Após a leitura de meus últimos blogs, o notável regente coral Luiz de Godoy, que tive o privilégio de ter como aluno na USP, escreveu-me a dizer que presenciara apresentações de dois ilustres regentes: “Aqui na Europa, tive a honra de presenciar os concertos finais de alguns músicos célebres, com muita comoção. Assisti aos ensaios do último concerto de Claudio Abbado no Musikverein de Viena e, também lá, da última Paixão Segundo São Mateus de J.S.Bach regida por Harnoncourt! Inesquecíveis! Brilhantes!”.

Guardando as devidas proporções, dei meu último recital público nesse dia 31 de Agosto. Observei, em blogs anteriores, que a escolha da Pinacoteca teve razões múltiplas. A realização do recital levou-me à comoção. Após a apresentação da competente Cristina Guedes, Presidente do Conselho da Fundação da Pinacoteca Benedicto Calixto, o Diretor Presidente da TV Tribuna, do jornal “A Tribuna” e da Pinacoteca Benedicto Calixto, Dr. Roberto Clemente Santini, depois de pronunciamento, ofereceu-me o porta-retrato acima com duas fotos, uma do recital que apresentei em Novembro de 2008 e, de maneira “mágica”, dada a rapidez do processo, a da récita que finalizara minutos antes. Presentes, a Diretora de Projetos Especiais do Grupo “A Tribuna”, Arminda Augusto, o Presidente de honra da Pinacoteca, Geraldo Pierotti e a viúva do notável e saudoso compositor Gilberto Mendes, Eliane Mendes. Um público eclético compareceu ao evento.
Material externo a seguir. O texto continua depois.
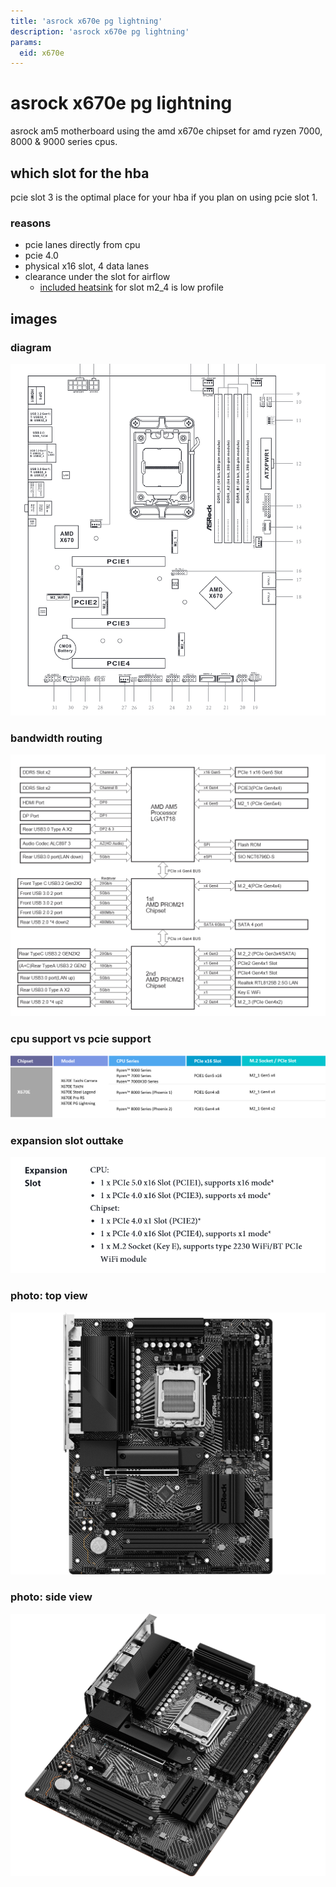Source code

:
 ```yaml
---
title: 'asrock x670e pg lightning'
description: 'asrock x670e pg lightning'
params:
  eid: x670e
---
```

# asrock x670e pg lightning

asrock am5 motherboard using the amd x670e chipset for amd ryzen 7000, 8000 & 9000 series cpus.

## which slot for the hba
pcie slot 3 is the optimal place for your hba if you plan on using pcie slot 1.

### reasons
* pcie lanes directly from cpu
* pcie 4.0
* physical x16 slot, 4 data lanes
* clearance under the slot for airflow
  * [included heatsink](#photo-side-view) for slot m2_4 is low profile

## images
### diagram
![](x670e-layout.png)
### bandwidth routing
![](x670e-logical.png)
### cpu support vs pcie support
![](x670e-pcie-cpu.png)
### expansion slot outtake
![](x670e-pcie.png)
### photo: top view
![](x670e-photo.png)
### photo: side view
![sideview](x670e-photo3.png)
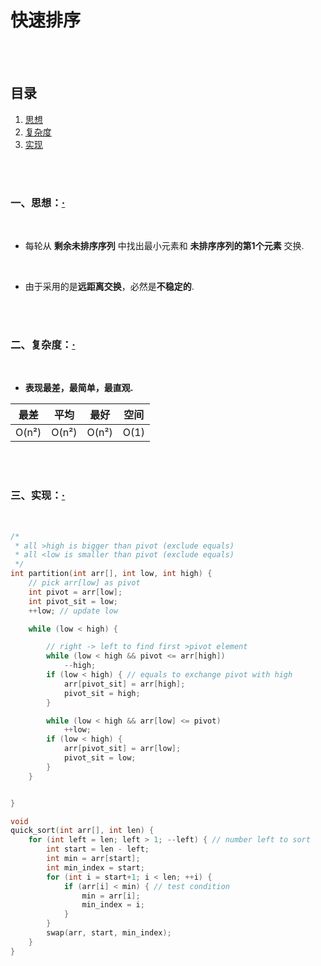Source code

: # 快速排序

<br><br>

## 目录

1. [思想](#一思想)
2. [复杂度](#二复杂度)
3. [实现](#三实现)

<br><br>

### 一、思想：[·](#目录)

<br>

- 每轮从 **剩余未排序序列** 中找出最小元素和 **未排序序列的第1个元素** 交换.

<br>

- 由于采用的是**远距离交换**，必然是**不稳定的**.

<br><br>

### 二、复杂度：[·](#目录)

<br>

- **表现最差，最简单，最直观.**

| 最差 | 平均 | 最好 | 空间 |
| :---: | :---: | :---: | :---: |
| O(n²) | O(n²) | O(n²) | O(1) |

<br><br>

### 三、实现：[·](#目录)

<br>

```C++
/*
 * all >high is bigger than pivot (exclude equals)
 * all <low is smaller than pivot (exclude equals)
 */
int partition(int arr[], int low, int high) {
    // pick arr[low] as pivot
    int pivot = arr[low];
    int pivot_sit = low;
    ++low; // update low

    while (low < high) {

        // right -> left to find first >pivot element
        while (low < high && pivot <= arr[high])
            --high;
        if (low < high) { // equals to exchange pivot with high
            arr[pivot_sit] = arr[high];
            pivot_sit = high;
        }

        while (low < high && arr[low] <= pivot)
            ++low;
        if (low < high) {
            arr[pivot_sit] = arr[low];
            pivot_sit = low;
        }
    }


}

void
quick_sort(int arr[], int len) {
    for (int left = len; left > 1; --left) { // number left to sort
        int start = len - left;
        int min = arr[start];
        int min_index = start;
        for (int i = start+1; i < len; ++i) {
            if (arr[i] < min) { // test condition
                min = arr[i];
                min_index = i;
            }
        }
        swap(arr, start, min_index);
    }
}
```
A preceder o recital, no período da tarde dei palestra no mesmo recinto. Tive a grata surpresa de conhecer e ouvir um pouco, pois não se tratava de masterclass, jovens talentos que me causaram forte impressão. É bom sentir que ainda há esperanças no que concerne a preservação da música erudita ou de concerto no Brasil. Oxalá prosperem.


O convite inicial do dileto amigo Flávio Amoreira, poeta, escritor e crítico literário, foi prontamente aceito. Confesso ao prezado leitor que vivi em Santos, antes, durante e depois da minha última apresentação pública, momentos inefáveis.

Contei com a presença da minha mulher Regina e das duas filhas, Maria Beatriz e Maria Fernanda. Quantas décadas elas me ouviram estudar repertórios os mais variados, sempre apoiando amorosamente!

And then we come to the recital that definitively ends my public pianistic activity. It had to come, and it did. At the age of 85, feeling well both physically and mentally, I realize that fortunately the last recital took place in Santos, the city I chose to end my career and where I lived some ineffable moments.